▶ [The input]
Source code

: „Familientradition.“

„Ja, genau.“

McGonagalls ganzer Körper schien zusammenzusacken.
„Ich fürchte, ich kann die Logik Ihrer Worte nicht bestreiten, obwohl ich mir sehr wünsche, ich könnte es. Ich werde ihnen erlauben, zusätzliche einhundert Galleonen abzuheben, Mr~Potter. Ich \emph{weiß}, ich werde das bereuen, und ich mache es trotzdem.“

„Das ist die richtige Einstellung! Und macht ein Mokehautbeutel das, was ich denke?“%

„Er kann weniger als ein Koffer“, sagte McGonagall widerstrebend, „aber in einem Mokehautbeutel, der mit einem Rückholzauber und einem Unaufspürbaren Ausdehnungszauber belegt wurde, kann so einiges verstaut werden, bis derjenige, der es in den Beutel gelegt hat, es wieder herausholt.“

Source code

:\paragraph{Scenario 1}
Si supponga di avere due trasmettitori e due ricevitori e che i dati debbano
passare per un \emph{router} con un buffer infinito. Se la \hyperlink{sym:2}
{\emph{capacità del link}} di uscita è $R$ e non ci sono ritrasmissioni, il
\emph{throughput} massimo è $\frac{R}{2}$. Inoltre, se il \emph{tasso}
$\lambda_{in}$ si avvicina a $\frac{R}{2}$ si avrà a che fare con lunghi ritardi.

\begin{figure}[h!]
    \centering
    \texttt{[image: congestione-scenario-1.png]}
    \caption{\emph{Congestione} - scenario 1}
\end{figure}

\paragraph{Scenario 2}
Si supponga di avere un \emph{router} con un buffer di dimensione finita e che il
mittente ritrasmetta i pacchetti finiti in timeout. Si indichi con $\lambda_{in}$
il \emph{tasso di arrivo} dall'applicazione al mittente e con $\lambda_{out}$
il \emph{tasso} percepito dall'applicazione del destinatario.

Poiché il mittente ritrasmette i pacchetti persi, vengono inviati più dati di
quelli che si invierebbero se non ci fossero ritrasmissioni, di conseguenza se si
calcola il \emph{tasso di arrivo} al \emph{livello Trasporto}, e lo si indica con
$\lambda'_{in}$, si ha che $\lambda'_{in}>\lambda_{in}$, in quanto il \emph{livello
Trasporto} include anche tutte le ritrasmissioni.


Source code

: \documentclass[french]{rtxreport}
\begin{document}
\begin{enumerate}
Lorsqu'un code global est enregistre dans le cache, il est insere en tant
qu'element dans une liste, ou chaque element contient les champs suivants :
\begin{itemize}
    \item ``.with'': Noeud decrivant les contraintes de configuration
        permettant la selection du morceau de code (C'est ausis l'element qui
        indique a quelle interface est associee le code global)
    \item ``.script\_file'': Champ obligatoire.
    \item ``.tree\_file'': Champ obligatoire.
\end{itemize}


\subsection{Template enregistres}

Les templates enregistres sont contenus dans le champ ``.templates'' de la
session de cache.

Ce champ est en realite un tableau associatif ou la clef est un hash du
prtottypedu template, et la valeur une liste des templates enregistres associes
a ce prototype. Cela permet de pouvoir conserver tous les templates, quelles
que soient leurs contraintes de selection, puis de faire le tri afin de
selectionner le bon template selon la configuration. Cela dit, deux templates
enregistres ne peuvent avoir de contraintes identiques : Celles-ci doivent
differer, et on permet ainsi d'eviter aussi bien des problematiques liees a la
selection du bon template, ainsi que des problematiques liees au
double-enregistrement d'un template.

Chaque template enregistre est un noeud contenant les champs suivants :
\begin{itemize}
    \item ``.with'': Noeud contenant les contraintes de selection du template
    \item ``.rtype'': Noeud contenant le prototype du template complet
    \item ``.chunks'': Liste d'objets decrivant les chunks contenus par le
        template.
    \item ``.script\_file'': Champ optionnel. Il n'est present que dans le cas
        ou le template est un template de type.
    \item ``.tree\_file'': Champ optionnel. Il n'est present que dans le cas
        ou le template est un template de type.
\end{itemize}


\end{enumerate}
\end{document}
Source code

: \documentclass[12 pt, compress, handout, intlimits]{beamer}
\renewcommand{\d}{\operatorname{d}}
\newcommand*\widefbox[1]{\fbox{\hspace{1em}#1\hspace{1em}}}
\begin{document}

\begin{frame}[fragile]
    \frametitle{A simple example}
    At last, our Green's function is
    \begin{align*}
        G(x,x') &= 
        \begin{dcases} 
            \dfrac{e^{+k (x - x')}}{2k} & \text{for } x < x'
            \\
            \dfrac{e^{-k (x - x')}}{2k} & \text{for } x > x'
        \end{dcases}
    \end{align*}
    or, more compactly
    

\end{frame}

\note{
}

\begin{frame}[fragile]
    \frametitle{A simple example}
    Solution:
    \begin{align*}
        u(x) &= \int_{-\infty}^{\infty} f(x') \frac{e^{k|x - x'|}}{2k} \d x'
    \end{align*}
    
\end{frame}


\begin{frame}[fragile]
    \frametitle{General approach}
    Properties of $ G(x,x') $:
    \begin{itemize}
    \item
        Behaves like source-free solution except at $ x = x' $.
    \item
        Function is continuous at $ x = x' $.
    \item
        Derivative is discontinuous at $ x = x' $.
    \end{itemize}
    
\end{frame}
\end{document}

* * *

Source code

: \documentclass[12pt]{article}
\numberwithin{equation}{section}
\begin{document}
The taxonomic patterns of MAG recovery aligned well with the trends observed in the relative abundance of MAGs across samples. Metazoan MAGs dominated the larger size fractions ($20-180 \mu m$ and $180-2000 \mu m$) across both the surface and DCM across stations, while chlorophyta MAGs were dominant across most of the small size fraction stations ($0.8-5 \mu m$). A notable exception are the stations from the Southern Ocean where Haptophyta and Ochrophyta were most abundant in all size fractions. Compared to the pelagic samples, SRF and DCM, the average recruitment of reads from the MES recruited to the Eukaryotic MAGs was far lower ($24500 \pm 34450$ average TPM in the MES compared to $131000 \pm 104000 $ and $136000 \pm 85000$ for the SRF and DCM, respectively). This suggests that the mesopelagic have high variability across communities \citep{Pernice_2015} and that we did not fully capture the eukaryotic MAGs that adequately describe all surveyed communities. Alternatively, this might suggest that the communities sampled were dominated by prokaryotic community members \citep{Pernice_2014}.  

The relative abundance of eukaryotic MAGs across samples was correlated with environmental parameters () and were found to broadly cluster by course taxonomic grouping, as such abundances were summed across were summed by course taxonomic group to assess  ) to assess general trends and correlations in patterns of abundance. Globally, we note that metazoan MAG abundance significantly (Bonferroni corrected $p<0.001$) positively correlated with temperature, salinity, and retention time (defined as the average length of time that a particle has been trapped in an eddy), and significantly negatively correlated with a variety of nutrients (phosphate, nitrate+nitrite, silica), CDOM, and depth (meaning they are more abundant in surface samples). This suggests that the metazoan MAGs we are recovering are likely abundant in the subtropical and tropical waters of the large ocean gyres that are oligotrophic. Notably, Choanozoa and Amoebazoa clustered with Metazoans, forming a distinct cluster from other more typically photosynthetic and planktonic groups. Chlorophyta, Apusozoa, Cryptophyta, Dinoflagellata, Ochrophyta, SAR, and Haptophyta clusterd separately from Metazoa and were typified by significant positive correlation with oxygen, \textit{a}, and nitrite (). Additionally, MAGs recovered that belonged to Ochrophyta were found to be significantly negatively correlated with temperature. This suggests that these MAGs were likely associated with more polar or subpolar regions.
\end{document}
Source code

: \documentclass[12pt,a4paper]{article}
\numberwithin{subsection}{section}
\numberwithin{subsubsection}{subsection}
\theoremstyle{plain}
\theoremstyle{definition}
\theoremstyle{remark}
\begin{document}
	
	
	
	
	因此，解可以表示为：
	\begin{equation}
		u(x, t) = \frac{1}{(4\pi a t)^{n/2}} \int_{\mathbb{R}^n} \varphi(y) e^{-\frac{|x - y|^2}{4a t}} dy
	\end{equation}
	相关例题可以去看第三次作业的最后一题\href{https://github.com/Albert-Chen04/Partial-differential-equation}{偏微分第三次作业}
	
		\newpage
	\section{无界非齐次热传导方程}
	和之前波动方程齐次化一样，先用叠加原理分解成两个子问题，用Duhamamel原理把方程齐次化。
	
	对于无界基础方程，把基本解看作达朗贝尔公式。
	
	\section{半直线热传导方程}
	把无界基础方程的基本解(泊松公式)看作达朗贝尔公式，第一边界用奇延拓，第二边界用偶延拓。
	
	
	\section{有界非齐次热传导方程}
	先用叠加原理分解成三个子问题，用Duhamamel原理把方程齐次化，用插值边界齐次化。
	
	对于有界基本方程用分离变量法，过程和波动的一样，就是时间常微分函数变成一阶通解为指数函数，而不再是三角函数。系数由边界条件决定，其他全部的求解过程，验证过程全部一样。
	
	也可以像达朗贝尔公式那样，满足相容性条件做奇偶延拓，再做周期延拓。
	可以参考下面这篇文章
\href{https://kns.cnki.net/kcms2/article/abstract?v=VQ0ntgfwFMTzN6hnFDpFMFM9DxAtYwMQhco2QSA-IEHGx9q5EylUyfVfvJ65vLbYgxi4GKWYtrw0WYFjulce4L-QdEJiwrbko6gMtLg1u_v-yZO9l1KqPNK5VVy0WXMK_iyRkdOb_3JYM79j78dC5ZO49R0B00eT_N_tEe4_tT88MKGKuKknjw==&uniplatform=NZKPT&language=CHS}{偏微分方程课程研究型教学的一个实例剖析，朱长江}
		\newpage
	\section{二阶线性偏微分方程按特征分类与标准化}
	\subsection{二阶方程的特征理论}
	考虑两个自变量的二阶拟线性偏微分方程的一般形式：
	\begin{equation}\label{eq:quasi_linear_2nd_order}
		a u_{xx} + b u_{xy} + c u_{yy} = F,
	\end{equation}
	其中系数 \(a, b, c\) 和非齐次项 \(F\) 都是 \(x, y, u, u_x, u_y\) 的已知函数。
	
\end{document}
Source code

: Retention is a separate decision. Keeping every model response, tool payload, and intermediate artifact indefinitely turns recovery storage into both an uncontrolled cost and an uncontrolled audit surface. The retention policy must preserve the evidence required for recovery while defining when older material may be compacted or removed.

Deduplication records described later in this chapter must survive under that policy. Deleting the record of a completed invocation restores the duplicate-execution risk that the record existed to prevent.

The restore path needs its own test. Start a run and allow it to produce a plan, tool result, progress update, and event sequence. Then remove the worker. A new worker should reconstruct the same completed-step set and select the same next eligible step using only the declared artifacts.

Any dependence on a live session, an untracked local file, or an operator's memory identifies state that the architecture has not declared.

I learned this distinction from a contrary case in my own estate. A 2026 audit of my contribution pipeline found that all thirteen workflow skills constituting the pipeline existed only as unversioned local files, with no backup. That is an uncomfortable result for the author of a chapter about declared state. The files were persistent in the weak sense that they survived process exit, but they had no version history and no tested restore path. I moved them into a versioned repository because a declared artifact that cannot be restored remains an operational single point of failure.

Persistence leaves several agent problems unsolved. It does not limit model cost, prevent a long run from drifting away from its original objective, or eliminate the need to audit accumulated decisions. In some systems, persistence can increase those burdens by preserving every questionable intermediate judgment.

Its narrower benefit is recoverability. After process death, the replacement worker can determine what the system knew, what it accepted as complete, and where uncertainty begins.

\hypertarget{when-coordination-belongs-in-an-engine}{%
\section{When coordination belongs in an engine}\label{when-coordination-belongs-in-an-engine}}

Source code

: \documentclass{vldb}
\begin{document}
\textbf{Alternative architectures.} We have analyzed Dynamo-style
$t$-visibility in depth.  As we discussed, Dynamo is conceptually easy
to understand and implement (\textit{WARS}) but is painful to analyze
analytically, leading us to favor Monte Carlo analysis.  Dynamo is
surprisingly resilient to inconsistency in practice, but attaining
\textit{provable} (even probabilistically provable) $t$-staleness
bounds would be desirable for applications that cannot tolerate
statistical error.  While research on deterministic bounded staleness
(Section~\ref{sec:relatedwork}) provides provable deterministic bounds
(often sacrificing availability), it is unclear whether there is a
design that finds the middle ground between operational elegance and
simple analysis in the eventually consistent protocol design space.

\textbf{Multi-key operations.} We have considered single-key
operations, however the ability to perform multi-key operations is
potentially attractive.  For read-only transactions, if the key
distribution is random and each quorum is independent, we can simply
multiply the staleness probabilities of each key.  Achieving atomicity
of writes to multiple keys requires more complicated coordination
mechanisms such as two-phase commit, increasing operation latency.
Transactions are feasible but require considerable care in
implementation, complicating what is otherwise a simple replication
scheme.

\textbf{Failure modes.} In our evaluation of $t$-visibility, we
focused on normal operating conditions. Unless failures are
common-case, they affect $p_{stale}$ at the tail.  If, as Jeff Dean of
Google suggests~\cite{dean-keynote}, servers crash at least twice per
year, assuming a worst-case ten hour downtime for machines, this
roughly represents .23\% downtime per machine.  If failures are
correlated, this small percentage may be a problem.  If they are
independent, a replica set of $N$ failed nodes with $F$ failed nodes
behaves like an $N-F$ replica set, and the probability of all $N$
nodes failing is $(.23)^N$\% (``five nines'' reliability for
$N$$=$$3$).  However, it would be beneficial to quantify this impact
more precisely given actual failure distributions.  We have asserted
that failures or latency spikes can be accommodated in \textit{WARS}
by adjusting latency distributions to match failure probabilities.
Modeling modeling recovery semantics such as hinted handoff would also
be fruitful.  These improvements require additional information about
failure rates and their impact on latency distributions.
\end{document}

▶ [What to do]
Copy out every line of the data that includes "enregistres".

▶ [Answer below]
\subsection{Template enregistres}
Les templates enregistres sont contenus dans le champ ``.templates'' de la
prtottypedu template, et la valeur une liste des templates enregistres associes
enregistres ne peuvent avoir de contraintes identiques : Celles-ci doivent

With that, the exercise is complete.